Data supplied ::
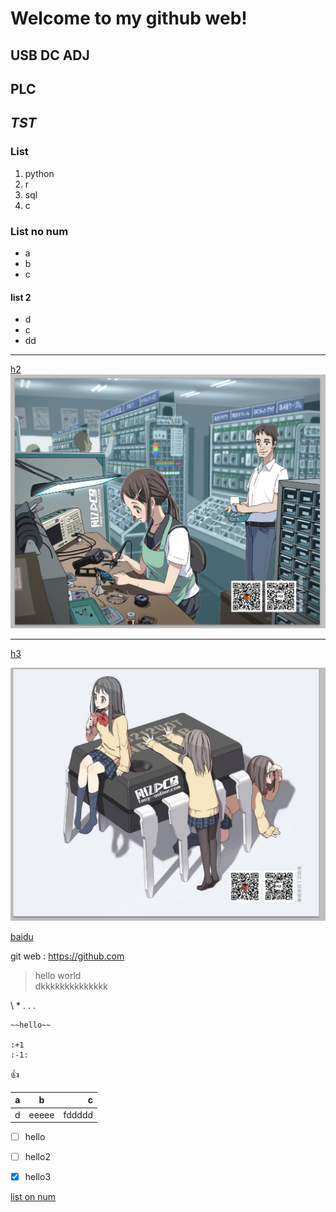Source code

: # Welcome to my github web!
 

## USB DC ADJ
 

## **PLC**  

 
## *TST*

### List
1. python
2. r
3. sql
4. c

### List no num
- a
- b
- c
#### list 2
- d
- c
- dd

-----

    
        

[h2](h2.md)
![h2](h2.jpg)

------

[h3]()

![img](h1.jpg)


[baidu](https://www.baidu.com)     

         



git web : <https://github.com>

> hello world    
> dkkkkkkkkkkkkkk

\\ \*  \. . .
    
    ~~hello~~    

    :+1
    :-1:
       
              
:+1:              
     

| a | b | c |
| ---- | :---: | ---: |
| d | eeeee  |  fddddd |
       



- [ ] hello
- [ ] hello2
- [x] hello3


[list on num ](#list-no-num)   

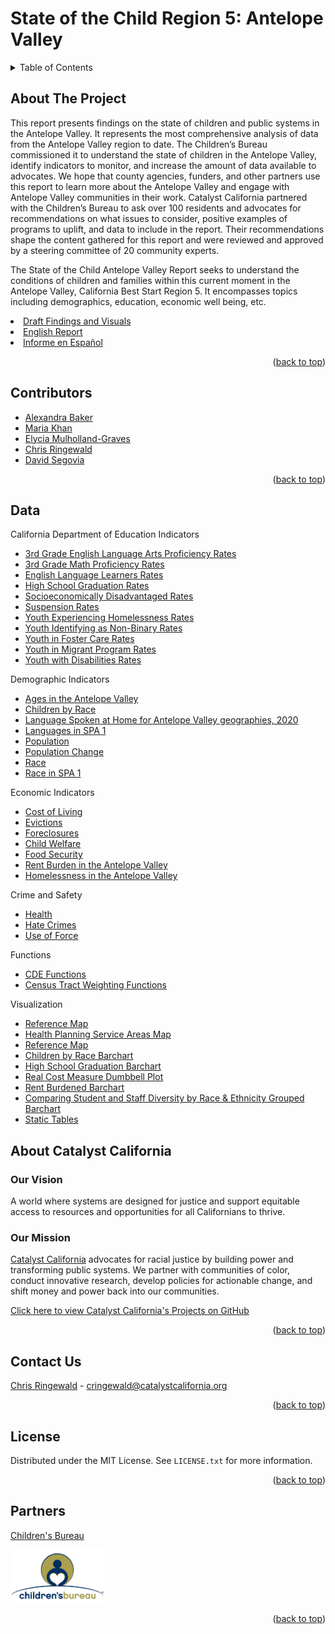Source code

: # State of the Child Region 5: Antelope Valley

<details>
  <summary>Table of Contents</summary>
  <ol>
    <li>
      <a href="#about-the-project">About The Project</a></li>
    <li><a href="#data">Data</a>
    </li>
    <li><a href="#contributors">Contributors</a></li>
    <li><a href="#contact-us">Contact Us</a></li>
    <li><a href="#about-catalyst-california">About Catalyst California</a>
      <ul>
        <li><a href="#our-vision">Our Vision</a></li>
        <li><a href="#our-mission">Our Mission</a></li>
      </ul>
    </li>
    <li><a href="#citation">Citation</a></li>
    <li><a href="#license">License</a></li>
    <li><a href="#partners">Partners</a></li>
  </ol>
</details>

## About The Project

This report presents findings on the state of children and public systems in the Antelope Valley. It represents the most comprehensive analysis of data from the Antelope Valley region to date. The Children’s Bureau commissioned it to understand the state of children in the Antelope Valley, identify indicators to monitor, and increase the amount of data available to advocates. We hope that county agencies, funders, and other partners use this report to learn more about the Antelope Valley and engage with Antelope Valley communities in their work. Catalyst California partnered with the Children’s Bureau to ask over 100 residents and advocates for recommendations on what issues to consider, positive examples of programs to uplift, and data to include in the report. Their recommendations shape the content gathered for this report and were reviewed and approved by a steering committee of 20 community experts. 

The State of the Child Antelope Valley Report seeks to understand the conditions of children and families within this current moment in the Antelope Valley, California Best Start Region 5. It encompasses topics including demographics, education, economic well being, etc.

<li><a href="https://catalystcalifornia.github.io/State_of_the_Child_Region_5/findings_visuals_draft.html">Draft Findings and Visuals</a></li>
<li><a href="">English Report</a></li>
<li><a href="">Informe en Español</a></li>
<p align="right">(<a href="#top">back to top</a>)</p>


## Contributors

* [Alexandra Baker](https://github.com/bakeralexan)
* [Maria Khan](https://github.com/mariatkhan)
* [Elycia Mulholland-Graves](https://github.com/elyciamg)
* [Chris Ringewald](https://github.com/cringewald)
* [David Segovia](https://github.com/davidseg1997)
<p align="right">(<a href="#top">back to top</a>)</p>

## Data

California Department of Education Indicators
<ul>
  <li><a href="R_Scripts/ela.r">3rd Grade English Language Arts Proficiency Rates</a></li>  
  <li><a href="R_Scripts/math.r">3rd Grade Math Proficiency Rates</a></li>
  <li><a href="R_Scripts/ell.r">English Language Learners Rates</a></li>
  <li><a href="R_Scripts/hs_grad.r">High School Graduation Rates</a></li>
  <li><a href="R_Scripts/socioeconomically_disadvantaged.r">Socioeconomically Disadvantaged Rates</a></li>
  <li><a href="R_Scripts/suspension.r">Suspension Rates</a></li>  
  <li><a href="R_Scripts/student_homelessness.r">Youth Experiencing Homelessness Rates</a></li>  
  <li><a href="R_Scripts/non-binary.r">Youth Identifying as Non-Binary Rates</a></li>  
  <li><a href="R_Scripts/foster.r">Youth in Foster Care Rates</a></li>
  <li><a href="R_Scripts/migrant.r">Youth in Migrant Program Rates</a></li>
  <li><a href="R_Scripts/disabilities.r">Youth with Disabilities Rates</a></li> 
</ul>

Demographic Indicators
<ul>
  <li><a href="R_Scripts/age.r">Ages in the Antelope Valley</a></li>  
    <li><a href="R_Scripts/under18_by_race.r">Children by Race</a></li>  
  <li><a href="R_Scripts/language.r">Language Spoken at Home for Antelope Valley geographies, 2020</a></li>
  <li><a href="R_Scripts/language_entire_av.r">Languages in SPA 1</a></li>
  <li><a href="R_Scripts/population.r">Population</a></li>
  <li><a href="R_Scripts/population_change.r">Population Change</a></li>
  <li><a href="R_Scripts/race.r">Race</a></li>
  <li><a href="R_Scripts/race_entire_av.r">Race in SPA 1</a></li>
</ul>

Economic Indicators
<ul>
  <li><a href="R_Scripts/cost_of_living.r">Cost of Living</a></li>
  <li><a href="R_Scripts/eviction.r">Evictions</a></li>
  <li><a href="R_Scripts/foreclosure.r">Foreclosures</a></li>
  <li><a href="R_Scripts/child_welfare.r">Child Welfare</a></li>
  <li><a href="R_Scripts/food_security.r">Food Security</a></li>
  <li><a href="R_Scripts/rent_burden_totals.r">Rent Burden in the Antelope Valley</a></li>
  <li><a href="R_Scripts/homeless.r">Homelessness in the Antelope Valley</a></li>
</ul> 

Crime and Safety
<ul>
  <li><a href="R_Scripts/health.r">Health</a></li>
  <li><a href="R_Scripts/hate_crimes.r">Hate Crimes</a></li>
  <li><a href="R_Scripts/use_of_force.r">Use of Force</a></li>
</ul>

Functions
<ul>
  <li><a href="R_Scripts/cde_functions.r">CDE Functions</a></li>
  <li><a href="R_Scripts/Tract_Wt_Avg_Functions.r">Census Tract Weighting Functions</a></li>
</ul>

Visualization
<ul>
  <li><a href="R_Scripts/AV_Reference_Map.r">Reference Map</a></li>
  <li><a href="R_Scripts/HPSAs_Map.r">Health Planning Service Areas Map</a></li>
  <li><a href="R_Scripts/substantiated_referrals_map.r">Reference Map</a></li>
  <li><a href="R_Scripts/av_children_by_race_chart.r">Children by Race Barchart</a></li>
  <li><a href="R_Scripts/hs_grad_chart.r">High School Graduation Barchart</a></li>
  <li><a href="R_Scripts/rcm_chart.r">Real Cost Measure Dumbbell Plot</a></li>
  <li><a href="R_Scripts/rent_chart.r">Rent Burdened Barchart</a></li>
  <li><a href="R_Scripts/staff_and_students_by_race_chart.r">Comparing Student and Staff Diversity by Race & Ethnicity Grouped Barchart</a></li>
  <li><a href="R_Scripts/static_tables.r">Static Tables</a></li>
</ul>

## About Catalyst California

### Our Vision
A world where systems are designed for justice and support equitable access to resources and opportunities for all Californians to thrive.

### Our Mission
[Catalyst California](https://www.catalystcalifornia.org/) advocates for racial justice by building power and transforming public systems. We partner with communities of color, conduct innovative research, develop policies for actionable change, and shift money and power back into our communities. 

[Click here to view Catalyst California's Projects on GitHub](https://github.com/catalystcalifornia)
<p align="right">(<a href="#top">back to top</a>)</p>

## Contact Us

[Chris Ringewald](https://www.linkedin.com/in/chris-ringewald-6766369/) - cringewald@catalystcalifornia.org
<p align="right">(<a href="#top">back to top</a>)</p>

## License

Distributed under the MIT License. See `LICENSE.txt` for more information.
<p align="right">(<a href="#top">back to top</a>)</p>

## Partners
[Children's Bureau](https://www.all4kids.org/)

<img src="Images/ChildrensBureauLogo.jpg" alt="Childrens Bureau Logo" width="30%" 
     height="20%">
<p align="right">(<a href="#top">back to top</a>)</p>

What is required :: Read the listing. Copy each line that has the word "License" in it.

Solution below ::
    <li><a href="#license">License</a></li>
## License
Distributed under the MIT License. See `LICENSE.txt` for more information.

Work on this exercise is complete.